Гоген отсутствовал три месяца, причем большую часть лета провел в Дьепе, и нам не известно, у кого он останавливался. Он писал море и жаловался Писсарро, что Дега, которого он видел в мастерской Жака Эмиля Бланша, велел служанке сказать, что его нет дома. Жак Эмиль Бланш рассказывал потом, как однажды встретил Гогена на берегу, где тот «с суровым видом писал скалы». Из той поездки он привез полотно «Купальщицы» (сейчас оно находится в музее в Токио). Женские фигуры на нем изображены необычайно смело, в той манере, которую позже назовут клуазонизмом Гогена.
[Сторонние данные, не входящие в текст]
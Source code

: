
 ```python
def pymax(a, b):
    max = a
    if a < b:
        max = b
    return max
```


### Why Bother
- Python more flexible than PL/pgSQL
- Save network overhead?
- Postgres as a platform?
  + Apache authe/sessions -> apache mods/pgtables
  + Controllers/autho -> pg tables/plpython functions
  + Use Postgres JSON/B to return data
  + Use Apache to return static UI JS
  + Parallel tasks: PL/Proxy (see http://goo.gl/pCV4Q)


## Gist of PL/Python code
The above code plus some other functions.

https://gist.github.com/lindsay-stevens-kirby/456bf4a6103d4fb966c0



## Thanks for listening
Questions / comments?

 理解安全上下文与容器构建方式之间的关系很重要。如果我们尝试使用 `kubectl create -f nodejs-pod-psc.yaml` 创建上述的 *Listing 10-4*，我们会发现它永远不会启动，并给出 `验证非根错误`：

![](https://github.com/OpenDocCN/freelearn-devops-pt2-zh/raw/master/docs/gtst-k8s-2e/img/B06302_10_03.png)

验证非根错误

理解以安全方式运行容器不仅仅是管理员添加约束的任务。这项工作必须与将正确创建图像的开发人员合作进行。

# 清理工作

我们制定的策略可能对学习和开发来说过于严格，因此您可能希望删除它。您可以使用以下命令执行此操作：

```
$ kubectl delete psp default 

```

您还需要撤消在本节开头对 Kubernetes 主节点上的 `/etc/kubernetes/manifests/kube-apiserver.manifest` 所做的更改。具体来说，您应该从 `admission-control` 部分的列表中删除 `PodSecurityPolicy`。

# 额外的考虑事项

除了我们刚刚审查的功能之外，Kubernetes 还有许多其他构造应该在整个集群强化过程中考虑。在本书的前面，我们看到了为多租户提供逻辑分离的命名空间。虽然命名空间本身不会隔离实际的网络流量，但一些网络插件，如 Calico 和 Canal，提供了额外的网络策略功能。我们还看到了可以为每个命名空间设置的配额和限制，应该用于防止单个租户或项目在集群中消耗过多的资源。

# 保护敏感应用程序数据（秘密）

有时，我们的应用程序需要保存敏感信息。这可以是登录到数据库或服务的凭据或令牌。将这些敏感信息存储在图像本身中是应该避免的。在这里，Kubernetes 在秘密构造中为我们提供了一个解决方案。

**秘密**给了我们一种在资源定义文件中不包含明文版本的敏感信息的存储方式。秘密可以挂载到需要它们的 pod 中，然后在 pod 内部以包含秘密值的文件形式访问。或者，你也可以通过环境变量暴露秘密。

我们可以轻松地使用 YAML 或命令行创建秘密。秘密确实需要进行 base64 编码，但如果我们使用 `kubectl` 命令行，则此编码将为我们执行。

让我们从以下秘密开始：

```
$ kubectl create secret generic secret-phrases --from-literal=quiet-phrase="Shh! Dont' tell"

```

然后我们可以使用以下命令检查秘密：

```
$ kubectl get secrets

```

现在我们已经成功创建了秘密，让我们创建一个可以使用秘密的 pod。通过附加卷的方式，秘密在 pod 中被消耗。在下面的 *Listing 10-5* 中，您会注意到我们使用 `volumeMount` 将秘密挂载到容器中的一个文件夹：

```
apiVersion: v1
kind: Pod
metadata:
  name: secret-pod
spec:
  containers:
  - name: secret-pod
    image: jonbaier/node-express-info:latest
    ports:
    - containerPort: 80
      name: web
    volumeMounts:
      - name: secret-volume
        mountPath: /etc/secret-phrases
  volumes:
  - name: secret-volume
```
Мы почти ничего не знаем об этом периоде его жизни, но то, о чем смутно догадываемся, ужасно. У Гогена нет ничего, даже постели. У него дома страшный холод. Сестра отсылает к нему Кловиса. Он пишет Метте: «Когда малыш заболел ветрянкой, у меня в кармане оставалось 20 сантимов, еду мы брали в кредит. Совершенно отчаявшись, я решил устроиться на работу в рекламное агентство при вокзалах расклейщиком афиш». Если он намеревался шокировать свое семейство, то лучшего нельзя было придумать. Метте не замедлила известить его о том, как «задето ее самолюбие датчанки». Муж — расклейщик афиш! За этим следует ответ пастушка своей пастушке: «Не удивляйся, если в один прекрасный день, когда мое положение улучшится, я найду женщину, которая будет для меня не только матерью моих детей…» У него появится «другая семья, в которой не сочтут зазорным работу расклейщика афиш. Каждый понимает стыд по-своему». Кловис же с трудом оправлялся от болезни. Этому полуголодному, слабому ребенку необходимо было побольше есть и дышать деревенским воздухом. И Гоген, хоть и не знал, как оплатить новый расход, поместил мальчика в пригородный пансион. В следующем письме от 24 мая 1886 года он вскользь упоминает, что Кловис поправился: «…кажется, здоров; я так и не решился навестить его, поскольку у меня нет денег, чтобы оплатить его содержание за следующий месяц».
19
Гоген отправился в Лондон, чтобы встретиться там с испанскими революционерами. В Англии он пробыл около трех недель, оттуда отплыл в Дьеп.